Lovemore Ranga Mataire
CALM returned on the streets of Harare on Thursday, a day after MDC Alliance protesters clashed with security agents resulting in the death of six civilians.
The announcement by the Zimbabwe Electoral Commission (ZEC) of parliamentary results in which the ruling party was on the cusp of securing a two-thirds majority sparked the protest.
Out of a total 210 parliamentary seats, Zanu-PF won 145 while the MDC Alliance won 63. The remaining two seats were won by the opposition National Patriotic Front (NPF) and an independent candidate.
Prior to the actual voting, the MDC Alliance leader Nelson Chamisa had said his party would protest any result that did not declare him a winner.
And even before the presidential results were announced, his supporters were peeved by the parliamentary outcome which gave an indication that their leader was never going to be the next Head of State.
What began as a peaceful march on Tuesday morning in Harare’s CBD turned violent when MDC Alliance protesters started burning cars, stoning buildings and tearing Zanu-PF campaign posters late in the afternoon.
The protestors first gathered at the MDC headquarters (Harvest House) in the city centre before marching to Africa Unity Square close to Parliament building.
Police watched from a distance as the group returned to the MDC headquarters where they received instructions to march to ZEC headquarters on the northern side of the CBD close to Zanu-PF headquarters.
They sung and chanted anti-government songs and denounced ZEC, for alleged rigging in favour of Zanu-PF.
The crowd failed to get access to ZEC offices because the entry road was barricaded by police and graders that were resurfacing the road.
Visibly agitated, the mob then headed towards the Harare International Conference Centre (HICC) - the hotel where results were being announced.
Along the way to HICC, the group gathered outside the Zanu-PF headquarters and started throwing stones at vehicles parked inside the premises.
Some tore President Emerson Mnangagwa’s giant campaign poster while others vandalised traffic lights and barricaded the road to the HICC.
At least 20 anti-riot police that were inside the HICC premises had already closed the main gate to the hotel.

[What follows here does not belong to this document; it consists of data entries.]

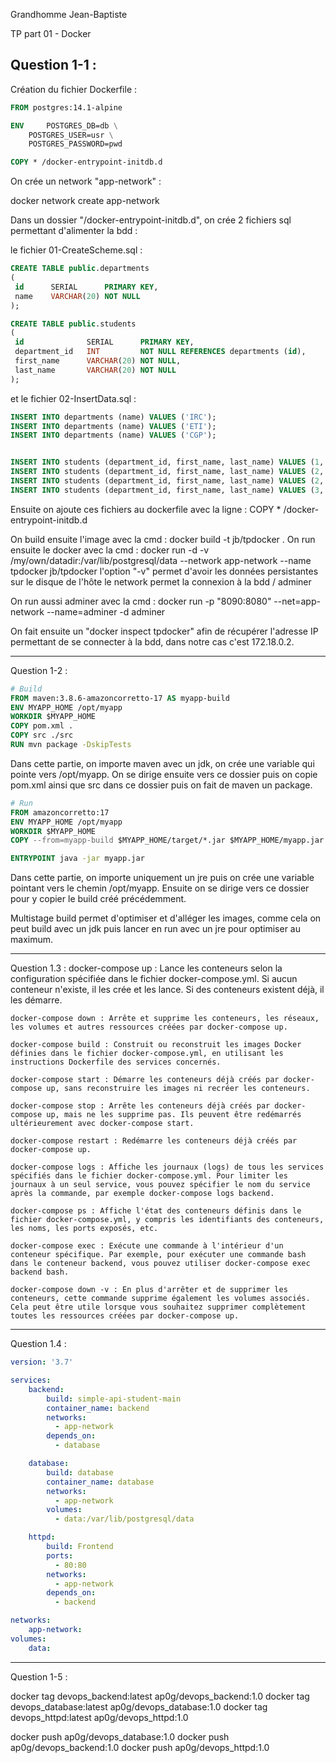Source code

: Grandhomme Jean-Baptiste

TP part 01 - Docker

Question 1-1 :
----------------
Création du fichier Dockerfile :
```dockerfile
FROM postgres:14.1-alpine

ENV 	POSTGRES_DB=db \
	POSTGRES_USER=usr \
	POSTGRES_PASSWORD=pwd

COPY * /docker-entrypoint-initdb.d
```
On crée un network "app-network" : 

docker network create app-network

Dans un dossier "/docker-entrypoint-initdb.d", on crée 2 fichiers sql permettant d'alimenter la bdd :

le fichier 01-CreateScheme.sql :
```sql
CREATE TABLE public.departments
(
 id      SERIAL      PRIMARY KEY,
 name    VARCHAR(20) NOT NULL
);

CREATE TABLE public.students
(
 id              SERIAL      PRIMARY KEY,
 department_id   INT         NOT NULL REFERENCES departments (id),
 first_name      VARCHAR(20) NOT NULL,
 last_name       VARCHAR(20) NOT NULL
);
```
et le fichier 02-InsertData.sql :
```sql
INSERT INTO departments (name) VALUES ('IRC');
INSERT INTO departments (name) VALUES ('ETI');
INSERT INTO departments (name) VALUES ('CGP');


INSERT INTO students (department_id, first_name, last_name) VALUES (1, 'Eli', 'Copter');
INSERT INTO students (department_id, first_name, last_name) VALUES (2, 'Emma', 'Carena');
INSERT INTO students (department_id, first_name, last_name) VALUES (2, 'Jack', 'Uzzi');
INSERT INTO students (department_id, first_name, last_name) VALUES (3, 'Aude', 'Javel');
```
Ensuite on ajoute ces fichiers au dockerfile avec la ligne : COPY * /docker-entrypoint-initdb.d

On build ensuite l'image avec la cmd : docker build -t jb/tpdocker .
On run ensuite le docker avec la cmd : docker run -d -v /my/own/datadir:/var/lib/postgresql/data --network app-network --name tpdocker jb/tpdocker
l'option "-v" permet d'avoir les données persistantes sur le disque de l'hôte
le network permet la connexion à la bdd / adminer

On run aussi adminer avec la cmd : docker run -p "8090:8080" --net=app-network --name=adminer -d adminer

On fait ensuite un "docker inspect tpdocker" afin de récupérer l'adresse IP permettant de se connecter à la bdd, dans notre cas c'est 172.18.0.2.

-----------------------
Question 1-2 :

```Dockerfile
# Build
FROM maven:3.8.6-amazoncorretto-17 AS myapp-build
ENV MYAPP_HOME /opt/myapp
WORKDIR $MYAPP_HOME
COPY pom.xml .
COPY src ./src
RUN mvn package -DskipTests
```

Dans cette partie, on importe maven avec un jdk, on crée une variable qui pointe vers /opt/myapp.
On se dirige ensuite vers ce dossier puis on copie pom.xml ainsi que src dans ce dossier puis on fait de maven un package.

```Dockerfile
# Run
FROM amazoncorretto:17
ENV MYAPP_HOME /opt/myapp
WORKDIR $MYAPP_HOME
COPY --from=myapp-build $MYAPP_HOME/target/*.jar $MYAPP_HOME/myapp.jar

ENTRYPOINT java -jar myapp.jar
```
Dans cette partie, on importe uniquement un jre puis on crée une variable pointant vers le chemin /opt/myapp.
Ensuite on se dirige vers ce dossier pour y copier le build créé précédemment.

Multistage build permet d'optimiser et d'alléger les images, comme cela on peut build avec un jdk puis lancer en run avec un jre pour optimiser au maximum.

----------------
Question 1.3 :
    docker-compose up : Lance les conteneurs selon la configuration spécifiée dans le fichier docker-compose.yml. Si aucun conteneur n'existe, il les crée et les lance. Si des conteneurs existent déjà, il les démarre.

    docker-compose down : Arrête et supprime les conteneurs, les réseaux, les volumes et autres ressources créées par docker-compose up.

    docker-compose build : Construit ou reconstruit les images Docker définies dans le fichier docker-compose.yml, en utilisant les instructions Dockerfile des services concernés.

    docker-compose start : Démarre les conteneurs déjà créés par docker-compose up, sans reconstruire les images ni recréer les conteneurs.

    docker-compose stop : Arrête les conteneurs déjà créés par docker-compose up, mais ne les supprime pas. Ils peuvent être redémarrés ultérieurement avec docker-compose start.

    docker-compose restart : Redémarre les conteneurs déjà créés par docker-compose up.

    docker-compose logs : Affiche les journaux (logs) de tous les services spécifiés dans le fichier docker-compose.yml. Pour limiter les journaux à un seul service, vous pouvez spécifier le nom du service après la commande, par exemple docker-compose logs backend.

    docker-compose ps : Affiche l'état des conteneurs définis dans le fichier docker-compose.yml, y compris les identifiants des conteneurs, les noms, les ports exposés, etc.

    docker-compose exec : Exécute une commande à l'intérieur d'un conteneur spécifique. Par exemple, pour exécuter une commande bash dans le conteneur backend, vous pouvez utiliser docker-compose exec backend bash.

    docker-compose down -v : En plus d'arrêter et de supprimer les conteneurs, cette commande supprime également les volumes associés. Cela peut être utile lorsque vous souhaitez supprimer complètement toutes les ressources créées par docker-compose up.
---------------------------
Question 1.4 :

```yml
version: '3.7'

services:
    backend:
        build: simple-api-student-main
        container_name: backend
        networks:
          - app-network
        depends_on:
          - database

    database:
        build: database
        container_name: database
        networks:
          - app-network
        volumes:
          - data:/var/lib/postgresql/data

    httpd:
        build: Frontend
        ports:
          - 80:80
        networks:
          - app-network
        depends_on:
          - backend

networks:
    app-network:
volumes:
    data:
```

-----------------------------
Question 1-5 : 

docker tag devops_backend:latest ap0g/devops_backend:1.0
docker tag devops_database:latest ap0g/devops_database:1.0
docker tag devops_httpd:latest ap0g/devops_httpd:1.0

docker push ap0g/devops_database:1.0
docker push ap0g/devops_backend:1.0
docker push ap0g/devops_httpd:1.0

Hordes of international observers who had just briefed journalists about their assessment of the elections were still inside the hotel.
There was a standoff that lasted for about 30 minutes until protesters started throwing stones at police and journalists that were close to the gate. Journalists scurried away while police sprayed water and fired teargas to disperse the crowd.

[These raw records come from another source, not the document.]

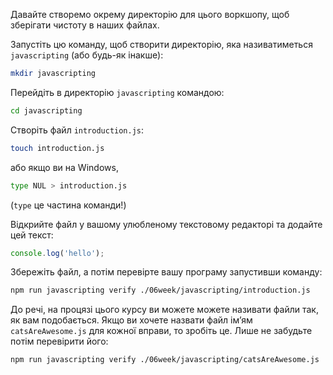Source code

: Давайте створемо окрему директорію для цього воркшопу, щоб зберігати чистоту в наших файлах.

Запустіть цю команду, щоб створити директорію, яка називатиметься `javascripting` (або будь-як інакше):

```bash
mkdir javascripting
```

Перейдіть в директорію `javascripting` командою:

```bash
cd javascripting
```

Створіть файл `introduction.js`:

```bash
touch introduction.js
```
 або якщо ви на Windows, 

```bash
type NUL > introduction.js
```
 (`type` це частина команди!)

Відкрийте файл у вашому улюбленому текстовому редакторі та додайте цей текст:

```js
console.log('hello');
```
Збережіть файл, а потім перевірте вашу програму запустивши команду:

```bash
npm run javascripting verify ./06week/javascripting/introduction.js
```

До речі, на процязі цього курсу ви можете можете називати файли так, як вам подобається. Якщо ви хочете назвати файл ім’ям `catsAreAwesome.js` для кожної вправи, то зробіть це. Лише не забудьте потім перевірити його:

```bash
npm run javascripting verify ./06week/javascripting/catsAreAwesome.js
```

Majority of the protesters then rushed back to the CBD while others went in the direction of the Freedom Square- the venue of Nelson Chamisa’s last campaign rally on July 28.
It was at that point that military personnel made way into town probably after an SOS call from the police, who clearly looked overwhelmed by the rowdy crowd.

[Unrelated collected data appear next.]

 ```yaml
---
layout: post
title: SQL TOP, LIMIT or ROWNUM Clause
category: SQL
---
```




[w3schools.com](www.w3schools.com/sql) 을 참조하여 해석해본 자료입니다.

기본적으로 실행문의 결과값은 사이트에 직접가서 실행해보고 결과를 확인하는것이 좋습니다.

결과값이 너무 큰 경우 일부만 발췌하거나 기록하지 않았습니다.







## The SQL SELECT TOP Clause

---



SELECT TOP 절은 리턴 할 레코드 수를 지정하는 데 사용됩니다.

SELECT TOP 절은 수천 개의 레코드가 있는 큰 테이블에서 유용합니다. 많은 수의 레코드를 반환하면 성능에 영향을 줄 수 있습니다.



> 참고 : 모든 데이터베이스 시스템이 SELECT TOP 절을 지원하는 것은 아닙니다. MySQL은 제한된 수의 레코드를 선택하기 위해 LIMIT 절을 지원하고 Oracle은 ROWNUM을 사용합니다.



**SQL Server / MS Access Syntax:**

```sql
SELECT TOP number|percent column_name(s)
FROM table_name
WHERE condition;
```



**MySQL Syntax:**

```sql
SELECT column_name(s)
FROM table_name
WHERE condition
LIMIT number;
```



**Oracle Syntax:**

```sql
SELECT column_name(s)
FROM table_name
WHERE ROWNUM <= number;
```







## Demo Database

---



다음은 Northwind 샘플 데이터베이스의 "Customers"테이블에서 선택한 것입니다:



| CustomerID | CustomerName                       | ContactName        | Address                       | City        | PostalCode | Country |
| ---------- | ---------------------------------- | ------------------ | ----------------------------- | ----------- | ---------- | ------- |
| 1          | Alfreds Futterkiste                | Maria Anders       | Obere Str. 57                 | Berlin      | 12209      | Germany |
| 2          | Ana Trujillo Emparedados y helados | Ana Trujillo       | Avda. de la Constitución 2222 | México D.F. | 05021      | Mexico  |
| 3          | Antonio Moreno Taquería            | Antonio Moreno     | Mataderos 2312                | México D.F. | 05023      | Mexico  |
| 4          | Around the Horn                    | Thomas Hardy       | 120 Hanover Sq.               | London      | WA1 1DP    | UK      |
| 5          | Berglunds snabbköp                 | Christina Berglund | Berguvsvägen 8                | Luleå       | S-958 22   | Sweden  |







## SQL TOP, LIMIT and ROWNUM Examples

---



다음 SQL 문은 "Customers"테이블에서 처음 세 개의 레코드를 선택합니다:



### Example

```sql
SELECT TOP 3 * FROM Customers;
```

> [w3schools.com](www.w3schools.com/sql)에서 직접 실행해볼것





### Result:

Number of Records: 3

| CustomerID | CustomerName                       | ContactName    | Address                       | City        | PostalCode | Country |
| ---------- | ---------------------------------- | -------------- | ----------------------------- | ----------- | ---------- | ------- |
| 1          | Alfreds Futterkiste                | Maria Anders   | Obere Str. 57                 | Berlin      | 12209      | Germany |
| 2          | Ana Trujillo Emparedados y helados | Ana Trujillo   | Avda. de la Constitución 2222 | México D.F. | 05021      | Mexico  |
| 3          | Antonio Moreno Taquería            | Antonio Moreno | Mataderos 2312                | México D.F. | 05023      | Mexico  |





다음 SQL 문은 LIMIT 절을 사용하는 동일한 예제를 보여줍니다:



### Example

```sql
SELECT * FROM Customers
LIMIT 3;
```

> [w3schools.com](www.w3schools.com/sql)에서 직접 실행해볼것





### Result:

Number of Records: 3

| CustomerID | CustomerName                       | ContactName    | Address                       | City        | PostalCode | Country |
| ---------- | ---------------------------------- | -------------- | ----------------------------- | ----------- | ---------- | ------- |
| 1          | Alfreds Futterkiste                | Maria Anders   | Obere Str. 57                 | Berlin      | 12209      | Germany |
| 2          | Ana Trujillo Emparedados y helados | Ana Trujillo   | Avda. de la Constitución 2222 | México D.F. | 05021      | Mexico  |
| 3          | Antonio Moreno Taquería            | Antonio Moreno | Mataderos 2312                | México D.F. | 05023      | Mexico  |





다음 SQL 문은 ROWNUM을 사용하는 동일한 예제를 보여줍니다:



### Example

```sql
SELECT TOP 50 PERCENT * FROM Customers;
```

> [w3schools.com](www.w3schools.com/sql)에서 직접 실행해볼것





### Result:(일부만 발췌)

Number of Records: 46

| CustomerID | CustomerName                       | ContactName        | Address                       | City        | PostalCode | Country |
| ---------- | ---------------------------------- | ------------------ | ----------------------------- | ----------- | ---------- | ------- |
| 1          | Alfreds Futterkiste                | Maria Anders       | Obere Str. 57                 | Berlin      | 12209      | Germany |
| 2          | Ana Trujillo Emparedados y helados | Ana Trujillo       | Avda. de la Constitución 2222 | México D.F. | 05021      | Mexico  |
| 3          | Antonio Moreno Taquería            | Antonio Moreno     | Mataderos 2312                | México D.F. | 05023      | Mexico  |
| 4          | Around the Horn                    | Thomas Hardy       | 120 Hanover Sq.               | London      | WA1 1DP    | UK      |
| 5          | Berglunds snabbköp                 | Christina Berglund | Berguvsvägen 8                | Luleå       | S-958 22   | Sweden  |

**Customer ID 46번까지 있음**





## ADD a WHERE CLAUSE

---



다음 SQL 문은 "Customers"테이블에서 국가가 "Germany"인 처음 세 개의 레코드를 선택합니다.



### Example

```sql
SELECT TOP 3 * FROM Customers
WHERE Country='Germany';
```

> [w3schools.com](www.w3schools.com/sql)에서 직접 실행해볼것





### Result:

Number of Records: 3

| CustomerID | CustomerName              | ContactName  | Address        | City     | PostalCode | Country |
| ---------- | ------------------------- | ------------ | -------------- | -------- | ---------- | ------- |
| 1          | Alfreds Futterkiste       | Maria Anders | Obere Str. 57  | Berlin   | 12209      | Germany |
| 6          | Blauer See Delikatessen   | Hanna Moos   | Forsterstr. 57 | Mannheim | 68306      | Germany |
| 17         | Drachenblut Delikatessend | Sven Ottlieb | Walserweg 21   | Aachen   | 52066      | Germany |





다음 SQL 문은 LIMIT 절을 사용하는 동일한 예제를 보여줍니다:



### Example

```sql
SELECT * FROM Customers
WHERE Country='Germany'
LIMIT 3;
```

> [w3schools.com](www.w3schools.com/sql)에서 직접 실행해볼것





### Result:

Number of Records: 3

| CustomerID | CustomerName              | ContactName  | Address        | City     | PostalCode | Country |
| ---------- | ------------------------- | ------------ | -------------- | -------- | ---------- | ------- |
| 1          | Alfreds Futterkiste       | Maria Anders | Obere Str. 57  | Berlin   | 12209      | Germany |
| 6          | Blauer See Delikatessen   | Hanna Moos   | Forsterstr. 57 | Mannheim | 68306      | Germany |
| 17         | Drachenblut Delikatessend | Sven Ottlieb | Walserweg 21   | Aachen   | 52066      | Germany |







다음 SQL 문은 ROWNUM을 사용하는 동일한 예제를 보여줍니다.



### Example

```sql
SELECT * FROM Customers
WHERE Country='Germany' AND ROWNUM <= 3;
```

Mayhem ensued in the CBD, as the police with the aid of the military, started dispersing people out of the city centre.
No one knew exactly what was happening until news started filtering through that at least three people had died with several others injured.
As calm returned to the CBD, President Mnangagwa appeared on national television, the ZBC Thursday morning. He appeared calm but stern.
In his statement, Mnangagwa urged Zimbabweans to remain peaceful and calm. He regretted the loss of lives and said investigations into the disturbance were underway.
“We hold the MDC Alliance and its whole leadership responsible for this disturbance of national peace, which was meant to disrupt the electoral process,” Mnangagwa said.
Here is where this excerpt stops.